On Tue, Oct 2, 2012 at 11:43 AM, Charles R Harris wrote: On Tue, Oct 2, 2012 at 11:30 AM, Frédéric Bastien On Tue, Oct 2, 2012 at 1:18 PM, Charles R Harris
On Tue, Oct 2, 2012 at 9:45 AM, Frédéric Bastien wrote: We implement our own subtensor(x[...], where ... can be index or
slice) c code due to the way Theano work. I can probably change the logic, but if you plan to revert this
interface changes, I prefer to wait for this change we someone else is
doing other changes that would conflict. Also, I did a Theano release
candidate and I really would like the final version to work with the
next release of NumPy.
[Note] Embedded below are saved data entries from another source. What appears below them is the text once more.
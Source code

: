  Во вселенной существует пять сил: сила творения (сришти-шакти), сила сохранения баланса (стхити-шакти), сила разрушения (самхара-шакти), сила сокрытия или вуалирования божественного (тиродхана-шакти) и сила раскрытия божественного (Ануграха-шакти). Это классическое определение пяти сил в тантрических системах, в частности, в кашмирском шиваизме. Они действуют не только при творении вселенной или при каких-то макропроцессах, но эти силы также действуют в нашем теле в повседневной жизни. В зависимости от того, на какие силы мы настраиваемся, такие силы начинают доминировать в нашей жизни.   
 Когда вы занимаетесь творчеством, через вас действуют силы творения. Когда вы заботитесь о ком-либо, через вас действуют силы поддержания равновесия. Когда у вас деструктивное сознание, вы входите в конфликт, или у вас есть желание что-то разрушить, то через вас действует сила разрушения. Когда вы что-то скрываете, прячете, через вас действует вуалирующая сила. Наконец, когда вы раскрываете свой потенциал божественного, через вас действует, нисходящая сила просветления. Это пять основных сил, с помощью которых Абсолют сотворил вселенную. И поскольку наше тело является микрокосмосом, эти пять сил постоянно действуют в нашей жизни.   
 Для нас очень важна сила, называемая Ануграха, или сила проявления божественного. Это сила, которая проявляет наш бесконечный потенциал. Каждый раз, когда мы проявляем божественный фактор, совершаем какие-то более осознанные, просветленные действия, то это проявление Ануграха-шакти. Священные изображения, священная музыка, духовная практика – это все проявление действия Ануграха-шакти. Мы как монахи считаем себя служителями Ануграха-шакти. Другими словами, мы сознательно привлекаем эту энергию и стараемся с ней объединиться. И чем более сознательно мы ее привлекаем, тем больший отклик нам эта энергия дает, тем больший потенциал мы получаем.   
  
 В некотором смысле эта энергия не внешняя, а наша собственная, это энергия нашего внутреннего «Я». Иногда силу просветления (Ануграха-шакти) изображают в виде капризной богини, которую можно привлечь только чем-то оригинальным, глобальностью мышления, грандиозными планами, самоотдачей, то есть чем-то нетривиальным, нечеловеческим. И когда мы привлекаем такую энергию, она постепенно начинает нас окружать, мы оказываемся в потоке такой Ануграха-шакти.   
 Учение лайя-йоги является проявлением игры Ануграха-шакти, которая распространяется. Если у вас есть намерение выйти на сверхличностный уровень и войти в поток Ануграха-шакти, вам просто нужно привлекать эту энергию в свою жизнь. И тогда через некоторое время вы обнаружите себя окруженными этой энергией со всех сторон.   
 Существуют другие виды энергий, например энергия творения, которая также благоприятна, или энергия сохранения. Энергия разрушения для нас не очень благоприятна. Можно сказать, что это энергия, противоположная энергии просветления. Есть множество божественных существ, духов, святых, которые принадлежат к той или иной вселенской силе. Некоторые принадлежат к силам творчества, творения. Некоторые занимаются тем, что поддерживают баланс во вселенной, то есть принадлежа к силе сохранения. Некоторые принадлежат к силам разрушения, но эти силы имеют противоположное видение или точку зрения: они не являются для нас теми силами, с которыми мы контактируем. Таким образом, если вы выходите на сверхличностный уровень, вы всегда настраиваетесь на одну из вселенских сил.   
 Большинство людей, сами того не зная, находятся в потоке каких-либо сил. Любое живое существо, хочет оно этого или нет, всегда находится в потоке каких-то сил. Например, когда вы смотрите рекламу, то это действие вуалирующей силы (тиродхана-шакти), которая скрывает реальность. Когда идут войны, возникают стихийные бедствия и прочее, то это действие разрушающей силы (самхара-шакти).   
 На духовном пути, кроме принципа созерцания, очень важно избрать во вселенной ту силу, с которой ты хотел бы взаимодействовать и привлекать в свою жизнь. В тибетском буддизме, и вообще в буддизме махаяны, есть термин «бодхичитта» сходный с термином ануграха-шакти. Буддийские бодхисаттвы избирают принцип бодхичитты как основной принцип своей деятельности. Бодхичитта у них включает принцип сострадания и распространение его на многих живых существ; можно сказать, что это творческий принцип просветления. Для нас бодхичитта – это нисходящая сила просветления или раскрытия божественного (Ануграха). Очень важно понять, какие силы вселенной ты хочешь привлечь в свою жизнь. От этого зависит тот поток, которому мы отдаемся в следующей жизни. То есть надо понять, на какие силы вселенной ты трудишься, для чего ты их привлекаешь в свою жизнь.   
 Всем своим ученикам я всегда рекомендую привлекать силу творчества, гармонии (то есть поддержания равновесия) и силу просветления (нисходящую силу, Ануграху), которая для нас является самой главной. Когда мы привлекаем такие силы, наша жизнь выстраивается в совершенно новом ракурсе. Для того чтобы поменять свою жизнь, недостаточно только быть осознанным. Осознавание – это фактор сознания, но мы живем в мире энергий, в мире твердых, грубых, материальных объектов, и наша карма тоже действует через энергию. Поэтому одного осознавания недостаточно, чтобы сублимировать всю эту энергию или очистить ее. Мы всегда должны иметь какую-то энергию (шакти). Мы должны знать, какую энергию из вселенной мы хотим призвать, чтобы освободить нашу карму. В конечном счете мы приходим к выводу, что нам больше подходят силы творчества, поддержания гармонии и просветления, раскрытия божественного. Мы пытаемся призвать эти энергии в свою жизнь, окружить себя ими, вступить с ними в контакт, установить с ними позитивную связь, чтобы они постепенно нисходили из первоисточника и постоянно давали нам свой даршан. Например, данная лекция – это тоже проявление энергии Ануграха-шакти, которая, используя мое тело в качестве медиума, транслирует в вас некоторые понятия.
Well, you don't *have* to define NPY_NO_DEPRECATED_API. If you don't
you can
access the array as before using the macros even for future versions of
numpy. The only way that could cause a problems is if the array
structure is
rearranged and I don't think that will happen anytime soon. On that
account
there has not been any discussion of reverting the changes. However, I'd
like f2py generated modules to use the new functions at some point and
in
order to do that numpy needs to supply some extra functionality, I'm
just
not sure of the best way to do it at the moment. If I had a good idea of
what you want to do it would help in deciding what numpy should provide. I do not define NPY_NO_DEPRECATED_API, so I get g++ warning about
that. That is the problem I have. What I do is close to that: alloc a new ndarray that point to the start of the ndarray I want to
view with the right number of output dimensions. Compute the new dimensions/strides and data ptr. Then set the data ptr
to what I computed. Then set the base ptr. I can reverse this and create the ndarray only at the end, but as this
change break existing code here, it can break more code. That is why I
wrote to the list. doing "PyArray_BASE(xview) = ptr" work when I don't define
NPY_NO_DEPRECATED_API, but do not work when I define
NPY_NO_DEPRECATED_API. I would have expected the same for
PyArray_BYTES/DATA. Do this explain clearly the problem I saw? Yes, thanks. I see in ndarraytypes.h #define PyArray_DATA(obj) ((void *)(((PyArrayObject_fields *)(obj))->data)) I wonder if the cast to void* is causing a problem? Could you try char*
instead? Oops, the problem is that you need a pointer to the slot, not the pointer
in the slot. That is, you need a different macro/function.